__Task item__
Those lines of the records that contain "OrganizationSettings" are to be located and copied.

Data entries

========

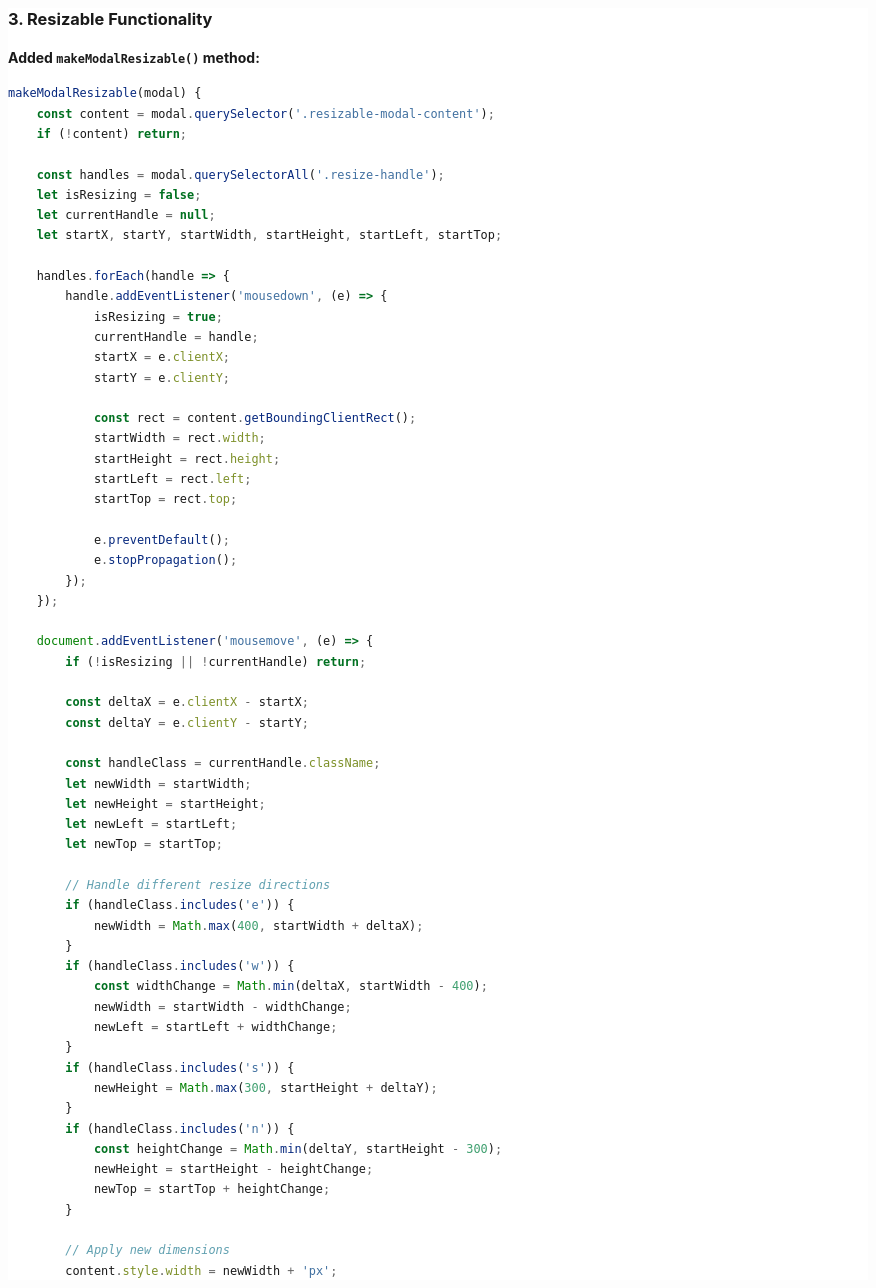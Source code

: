 ### 3. Resizable Functionality

**Added `makeModalResizable()` method:**
```javascript
makeModalResizable(modal) {
    const content = modal.querySelector('.resizable-modal-content');
    if (!content) return;

    const handles = modal.querySelectorAll('.resize-handle');
    let isResizing = false;
    let currentHandle = null;
    let startX, startY, startWidth, startHeight, startLeft, startTop;

    handles.forEach(handle => {
        handle.addEventListener('mousedown', (e) => {
            isResizing = true;
            currentHandle = handle;
            startX = e.clientX;
            startY = e.clientY;
            
            const rect = content.getBoundingClientRect();
            startWidth = rect.width;
            startHeight = rect.height;
            startLeft = rect.left;
            startTop = rect.top;
            
            e.preventDefault();
            e.stopPropagation();
        });
    });

    document.addEventListener('mousemove', (e) => {
        if (!isResizing || !currentHandle) return;
        
        const deltaX = e.clientX - startX;
        const deltaY = e.clientY - startY;
        
        const handleClass = currentHandle.className;
        let newWidth = startWidth;
        let newHeight = startHeight;
        let newLeft = startLeft;
        let newTop = startTop;
        
        // Handle different resize directions
        if (handleClass.includes('e')) {
            newWidth = Math.max(400, startWidth + deltaX);
        }
        if (handleClass.includes('w')) {
            const widthChange = Math.min(deltaX, startWidth - 400);
            newWidth = startWidth - widthChange;
            newLeft = startLeft + widthChange;
        }
        if (handleClass.includes('s')) {
            newHeight = Math.max(300, startHeight + deltaY);
        }
        if (handleClass.includes('n')) {
            const heightChange = Math.min(deltaY, startHeight - 300);
            newHeight = startHeight - heightChange;
            newTop = startTop + heightChange;
        }
        
        // Apply new dimensions
        content.style.width = newWidth + 'px';
```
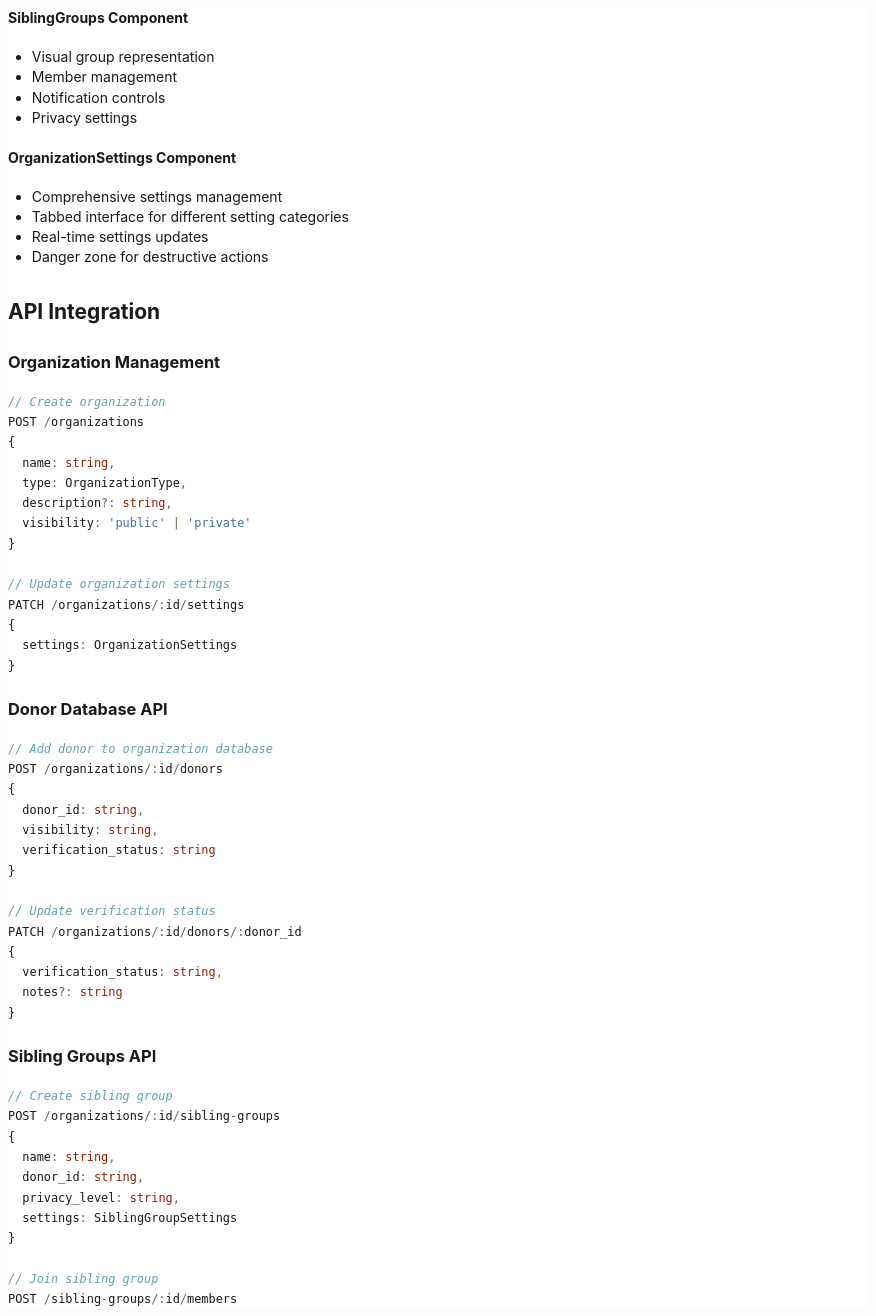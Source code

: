 #### SiblingGroups Component
- Visual group representation
- Member management
- Notification controls
- Privacy settings

#### OrganizationSettings Component
- Comprehensive settings management
- Tabbed interface for different setting categories
- Real-time settings updates
- Danger zone for destructive actions

## API Integration

### Organization Management
```typescript
// Create organization
POST /organizations
{
  name: string,
  type: OrganizationType,
  description?: string,
  visibility: 'public' | 'private'
}

// Update organization settings
PATCH /organizations/:id/settings
{
  settings: OrganizationSettings
}
```

### Donor Database API
```typescript
// Add donor to organization database
POST /organizations/:id/donors
{
  donor_id: string,
  visibility: string,
  verification_status: string
}

// Update verification status
PATCH /organizations/:id/donors/:donor_id
{
  verification_status: string,
  notes?: string
}
```

### Sibling Groups API
```typescript
// Create sibling group
POST /organizations/:id/sibling-groups
{
  name: string,
  donor_id: string,
  privacy_level: string,
  settings: SiblingGroupSettings
}

// Join sibling group
POST /sibling-groups/:id/members
```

========

__Exercise output__
#### OrganizationSettings Component
  settings: OrganizationSettings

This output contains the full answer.